Chris earned a BS in Industrial Engineering from Bradley University, an MBA with emphasis in Industrial Psychology from the University of West Florida, and is a Doctoral in Supply Chain Management candidate.
Principal & CMO, Supply Chain Now
Host of Supply Chain Now and TECHquila Sunrise
When rapid-growth technology companies, venture capital and private equity firms are looking for advisory, they call Greg – a founder, board director, advisor and catalyst of disruptive B2B technology and supply chain. An insightful visionary, Greg guides founders, investors and leadership teams in creating breakthroughs to gain market exposure and momentum – increasing overall company esteem and valuation.
Greg is a founder himself, creating Blue Ridge Solutions, a Gartner Magic Quadrant Leader in cloud-native supply chain applications, and bringing to market Curo, a field service management solution. He has also held leadership roles with Servigistics (PTC) and E3 Corporation (JDA/Blue Yonder). As a principal and host at Supply Chain Now, Greg helps guide the company’s strategic direction, hosts industry leader discussions, community livestreams, and all in addition to executive producing and hosting his original YouTube channel and podcast, TEChquila Sunrise.
Founder, CEO, & Host
As the founder and CEO of Supply Chain Now, you might say Scott is the voice of supply chain – but he’s too much of a team player to ever claim such a title.
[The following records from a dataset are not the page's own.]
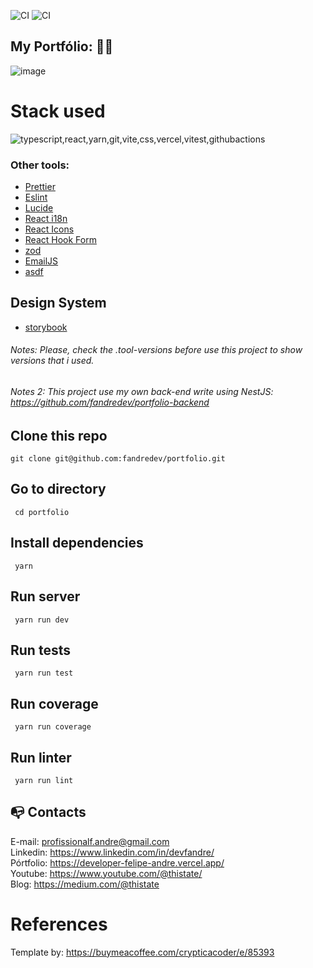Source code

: ![CI](https://github.com/fandredev/portfolio/workflows/Run%20tests%20and%20coverage/badge.svg)
![CI](https://github.com/fandredev/portfolio/workflows/Run%20linters/badge.svg)

## My Portfólio: :technologist:

![image](https://github.com/user-attachments/assets/7f7b882d-bb64-4431-baf8-26f42b49c5f9)

# Stack used

<img src="https://skillicons.dev/icons?i=typescript,react,yarn,git,vite,css,vercel,vitest,githubactions&theme=dark" alt="typescript,react,yarn,git,vite,css,vercel,vitest,githubactions" />

### Other tools:

- [Prettier](https://eslint.org/)
- [Eslint](https://prettier.io/)
- [Lucide](https://lucide.dev/)
- [React i18n](https://react.i18next.com/)
- [React Icons](https://react-icons.github.io/react-icons/)
- [React Hook Form](https://react-hook-form.com/)
- [zod](https://zod.dev/)
- [EmailJS](https://www.emailjs.com/)
- [asdf](https://asdf-vm.com/)

## Design System

- [storybook](https://storybook.js.org/)

###### Notes: Please, check the .tool-versions before use this project to show versions that i used.

###### Notes 2: This project use my own back-end write using NestJS: https://github.com/fandredev/portfolio-backend

## Clone this repo

```
git clone git@github.com:fandredev/portfolio.git
```

## Go to directory

```
 cd portfolio
```

## Install dependencies

```
 yarn
```

## Run server

```
 yarn run dev
```

## Run tests

```
 yarn run test
```

## Run coverage

```
 yarn run coverage
```

## Run linter

```
 yarn run lint
```

## :mailbox_with_no_mail: Contacts

E-mail: profissionalf.andre@gmail.com<br>
Linkedin: https://www.linkedin.com/in/devfandre/<br>
Pórtfolio: https://developer-felipe-andre.vercel.app/<br>
Youtube: https://www.youtube.com/@thistate/<br>
Blog: https://medium.com/@thistate<br>

# References

Template by: https://buymeacoffee.com/crypticacoder/e/85393
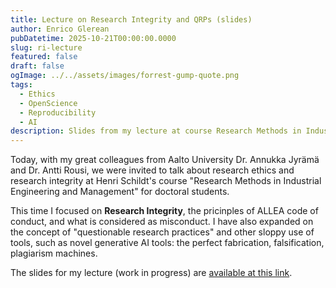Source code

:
 ```yaml
---
title: Lecture on Research Integrity and QRPs (slides)
author: Enrico Glerean
pubDatetime: 2025-10-21T00:00:00.0000
slug: ri-lecture
featured: false
draft: false
ogImage: ../../assets/images/forrest-gump-quote.png
tags:
  - Ethics
  - OpenScience
  - Reproducibility
  - AI
description: Slides from my lecture at course Research Methods in Industrial Engineering and Management
---
```


Today, with my great colleagues from Aalto University Dr. Annukka Jyrämä and Dr. Antti Rousi, we were invited to talk about research ethics and research integrity at Henri Schildt's course "Research Methods in Industrial Engineering and Management" for doctoral students.

This time I focused on **Research Integrity**, the pricinples of ALLEA code of conduct, and what is considered as misconduct. I have also expanded on the concept of "questionable research practices" and other sloppy use of tools, such as novel generative AI tools: the perfect fabrication, falsification, plagiarism machines.

The slides for my lecture (work in progress) are [available at this link](/assets/docs/EthicsIngegrityCompliance.pdf).
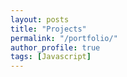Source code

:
 ```yaml
---
layout: posts
title: "Projects"
permalink: "/portfolio/"
author_profile: true
tags: [Javascript]
---
```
One thing’s for sure: he’s a tried and true supply chain expert. With over 15 years of experience in the end-to-end supply chain, Scott’s insights have appeared in major publications including The Wall Street Journal, USA Today, and CNN. He has also been named a top industry influencer by Thinkers360, ISCEA and more.
From 2009-2011, Scott was president of APICS Atlanta, and he continues to lead initiatives that support both the local business community and global industry. A United States Air Force Veteran, Scott has also regularly led efforts to give back to his fellow veteran community since his departure from active duty in 2002.